Tramite il sentiero di Es Brolls andrete intorno alla gran parte del lago che contiene sorgenti sotterranee di acqua dolce che permettono una vegetazione ideale per gli uccelli nidificanti.

Se invece avrete voglia di avventurarvi in un’escursione di media difficoltà la vostra scelta potrebbe ricadere su un percorso di poco più di 9 km che scorre parallelo alla strada che attraversa la tranquilla fascia di Can Parra, deviando a metà lungo il vecchio sentiero che conduceva a Es Cap e terminando presso il famoso faro e la torre di vedetta di Es Garroveret.

Qui avrete modo di tuffarvi nella Formentera più campestre dove svettano muri di pietra a secco che delimitano i campi, alcune case tradizionali e piccoli greggi. Bellissimo anche il sito preistorico di Es Cap de Barbaria.

Infine, chi è in cerca di un percorso un po’ più complicato dovrebbe percorrere il circuito che attraversa il sentiero storico che va su verso La Mola, conosciuto come il Camí de Sa Pujada. Si parte da Es Caló, un piccolo villaggio di pescatori, per poi salire dal Camí de Sa Pujada.
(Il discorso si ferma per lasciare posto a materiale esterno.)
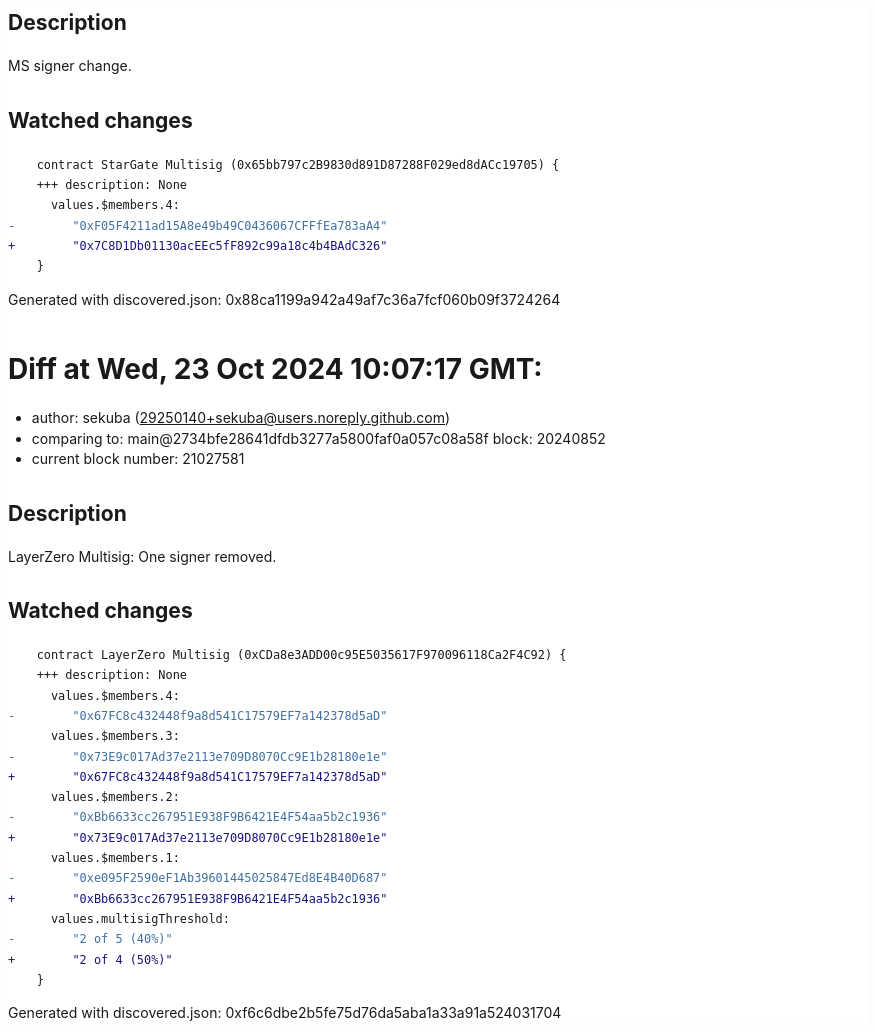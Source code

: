 ## Description

MS signer change.

## Watched changes

```diff
    contract StarGate Multisig (0x65bb797c2B9830d891D87288F029ed8dACc19705) {
    +++ description: None
      values.$members.4:
-        "0xF05F4211ad15A8e49b49C0436067CFFfEa783aA4"
+        "0x7C8D1Db01130acEEc5fF892c99a18c4b4BAdC326"
    }
```

Generated with discovered.json: 0x88ca1199a942a49af7c36a7fcf060b09f3724264

# Diff at Wed, 23 Oct 2024 10:07:17 GMT:

- author: sekuba (<29250140+sekuba@users.noreply.github.com>)
- comparing to: main@2734bfe28641dfdb3277a5800faf0a057c08a58f block: 20240852
- current block number: 21027581

## Description

LayerZero Multisig: One signer removed.

## Watched changes

```diff
    contract LayerZero Multisig (0xCDa8e3ADD00c95E5035617F970096118Ca2F4C92) {
    +++ description: None
      values.$members.4:
-        "0x67FC8c432448f9a8d541C17579EF7a142378d5aD"
      values.$members.3:
-        "0x73E9c017Ad37e2113e709D8070Cc9E1b28180e1e"
+        "0x67FC8c432448f9a8d541C17579EF7a142378d5aD"
      values.$members.2:
-        "0xBb6633cc267951E938F9B6421E4F54aa5b2c1936"
+        "0x73E9c017Ad37e2113e709D8070Cc9E1b28180e1e"
      values.$members.1:
-        "0xe095F2590eF1Ab39601445025847Ed8E4B40D687"
+        "0xBb6633cc267951E938F9B6421E4F54aa5b2c1936"
      values.multisigThreshold:
-        "2 of 5 (40%)"
+        "2 of 4 (50%)"
    }
```

Generated with discovered.json: 0xf6c6dbe2b5fe75d76da5aba1a33a91a524031704
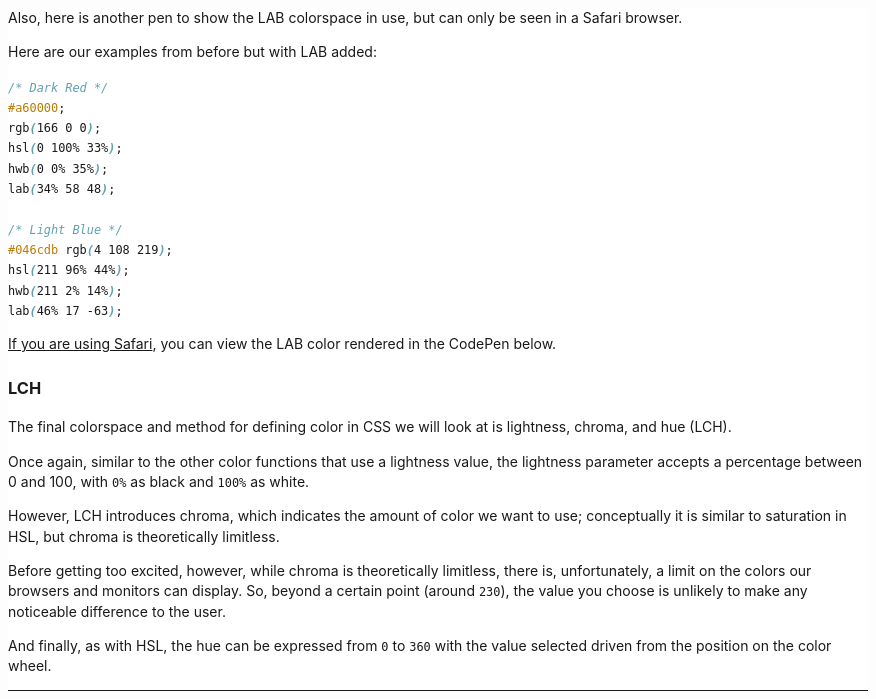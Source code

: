 Also, here is another pen to show the LAB colorspace in use, but can only be seen in a Safari browser.

Here are our examples from before but with LAB added:

<CodePen
  user="conermurphy"
  slug-hash="GRMPEyb"
  title="LAB Color Playground"
  :default-tab="['css','result']"
  :theme="$isDarkmode ? 'dark': 'light'"/>

```css
/* Dark Red */
#a60000;
rgb(166 0 0);
hsl(0 100% 33%);
hwb(0 0% 35%);
lab(34% 58 48);

/* Light Blue */
#046cdb rgb(4 108 219);
hsl(211 96% 44%);
hwb(211 2% 14%);
lab(46% 17 -63);
```

[<VPIcon icon="fas fa-globe"/>If you are using Safari](https://caniuse.com/?search=LAB), you can view the LAB color rendered in the CodePen below.

<CodePen
  user="conermurphy"
  slug-hash="NWaejjE"
  title="CSS Colour Values"
  :default-tab="['css','result']"
  :theme="$isDarkmode ? 'dark': 'light'"/>

### LCH

The final colorspace and method for defining color in CSS we will look at is lightness, chroma, and hue (LCH).

Once again, similar to the other color functions that use a lightness value, the lightness parameter accepts a percentage between 0 and 100, with `0%` as black and `100%` as white.

However, LCH introduces chroma, which indicates the amount of color we want to use; conceptually it is similar to saturation in HSL, but chroma is theoretically limitless.

Before getting too excited, however, while chroma is theoretically limitless, there is, unfortunately, a limit on the colors our browsers and monitors can display. So, beyond a certain point (around `230`), the value you choose is unlikely to make any noticeable difference to the user.

And finally, as with HSL, the hue can be expressed from `0` to `360` with the value selected driven from the position on the color wheel.

---
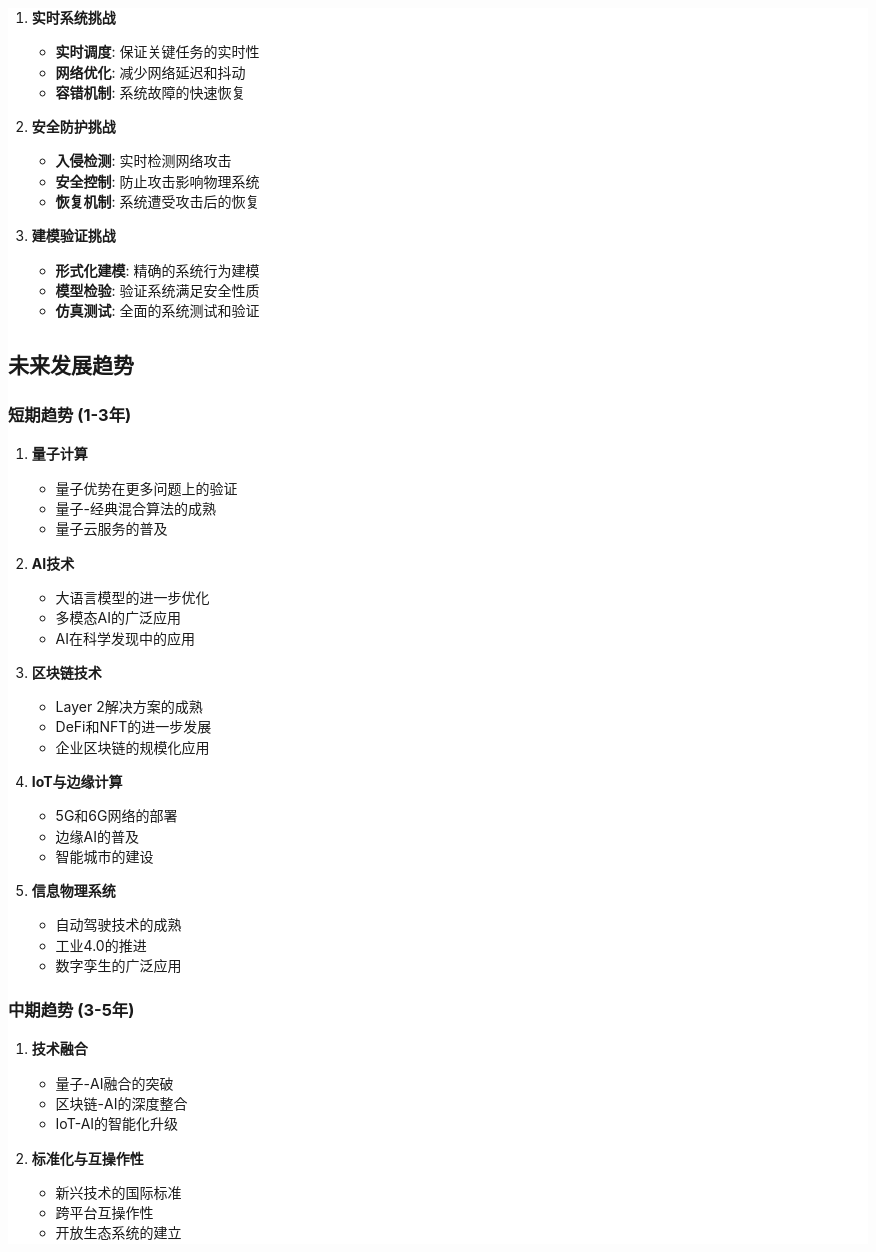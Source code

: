 1. **实时系统挑战**
   - **实时调度**: 保证关键任务的实时性
   - **网络优化**: 减少网络延迟和抖动
   - **容错机制**: 系统故障的快速恢复

2. **安全防护挑战**
   - **入侵检测**: 实时检测网络攻击
   - **安全控制**: 防止攻击影响物理系统
   - **恢复机制**: 系统遭受攻击后的恢复

3. **建模验证挑战**
   - **形式化建模**: 精确的系统行为建模
   - **模型检验**: 验证系统满足安全性质
   - **仿真测试**: 全面的系统测试和验证

## 未来发展趋势

### 短期趋势 (1-3年)

1. **量子计算**
   - 量子优势在更多问题上的验证
   - 量子-经典混合算法的成熟
   - 量子云服务的普及

2. **AI技术**
   - 大语言模型的进一步优化
   - 多模态AI的广泛应用
   - AI在科学发现中的应用

3. **区块链技术**
   - Layer 2解决方案的成熟
   - DeFi和NFT的进一步发展
   - 企业区块链的规模化应用

4. **IoT与边缘计算**
   - 5G和6G网络的部署
   - 边缘AI的普及
   - 智能城市的建设

5. **信息物理系统**
   - 自动驾驶技术的成熟
   - 工业4.0的推进
   - 数字孪生的广泛应用

### 中期趋势 (3-5年)

1. **技术融合**
   - 量子-AI融合的突破
   - 区块链-AI的深度整合
   - IoT-AI的智能化升级

2. **标准化与互操作性**
   - 新兴技术的国际标准
   - 跨平台互操作性
   - 开放生态系统的建立
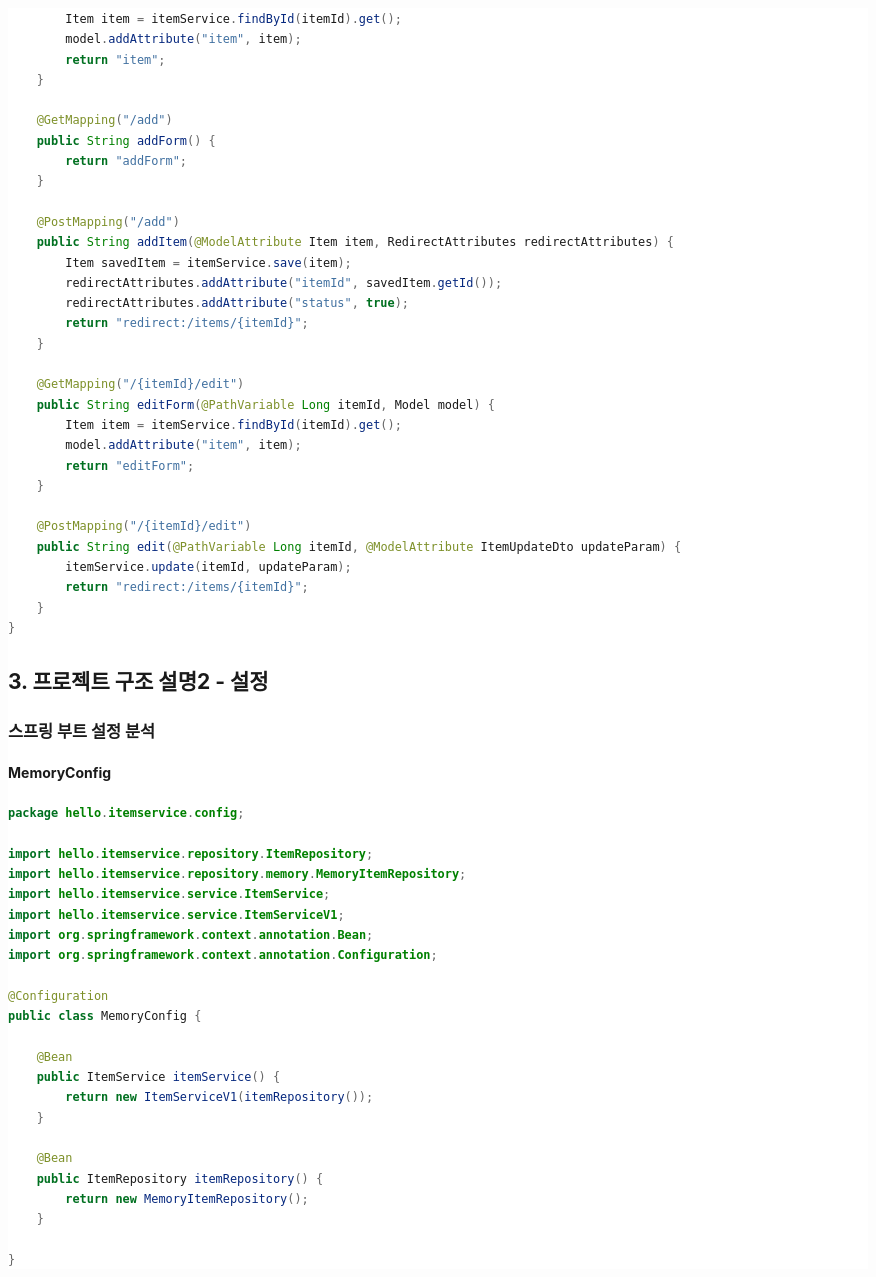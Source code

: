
 ```java
        Item item = itemService.findById(itemId).get();
        model.addAttribute("item", item);
        return "item";
    }

    @GetMapping("/add")
    public String addForm() {
        return "addForm";
    }

    @PostMapping("/add")
    public String addItem(@ModelAttribute Item item, RedirectAttributes redirectAttributes) {
        Item savedItem = itemService.save(item);
        redirectAttributes.addAttribute("itemId", savedItem.getId());
        redirectAttributes.addAttribute("status", true);
        return "redirect:/items/{itemId}";
    }

    @GetMapping("/{itemId}/edit")
    public String editForm(@PathVariable Long itemId, Model model) {
        Item item = itemService.findById(itemId).get();
        model.addAttribute("item", item);
        return "editForm";
    }

    @PostMapping("/{itemId}/edit")
    public String edit(@PathVariable Long itemId, @ModelAttribute ItemUpdateDto updateParam) {
        itemService.update(itemId, updateParam);
        return "redirect:/items/{itemId}";
    }
}
```

## 3. 프로젝트 구조 설명2 - 설정&#x20;

### 스프링 부트 설정 분석&#x20;

#### MemoryConfig&#x20;

```java
package hello.itemservice.config;

import hello.itemservice.repository.ItemRepository;
import hello.itemservice.repository.memory.MemoryItemRepository;
import hello.itemservice.service.ItemService;
import hello.itemservice.service.ItemServiceV1;
import org.springframework.context.annotation.Bean;
import org.springframework.context.annotation.Configuration;

@Configuration
public class MemoryConfig {

    @Bean
    public ItemService itemService() {
        return new ItemServiceV1(itemRepository());
    }

    @Bean
    public ItemRepository itemRepository() {
        return new MemoryItemRepository();
    }

}
```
Man mano che andrete verso su avrete modo di apprezzare le migliori viste panoramiche di tutta l’isola: un itinerario che unisce patrimonio e natura, pietra e mare, avvenuto e presente.

Fare una passeggiata a cavallo al tramonto

L’ultimo consiglio che vi diamo per vivere una Formentera genuina è quello di andare ad ammirare il tramonto al faro di Cap de Barbaria che si trova su un promontorio roccioso. Per farlo, non c’è nulla di più unico di una lunga passeggiata a cavallo in spiaggia o attraverso il paesaggio selvaggio dell’isola.

Il territorio, infatti, offre diversi sentieri che si snodano tra boschi di pini e ginepri, un paesaggio lunare nella fascia rocciosa di Can Marroig, il balsamo degli arbusti aromatici che accompagna lungoi viottoli, l’Estany des Peix e i suoi colori che costituiscono una tavolozza cromatica infinita.

Ci sono due proposte escursionistiche: una più corta, ideale per i meno esperti, e una più lunga rivolta alle persone che possiedono un livello più avanzato. Insomma, anche in altissima stagione è possibile vivere una Formentera autentica, un eden in terra che vale la pena di scoprire.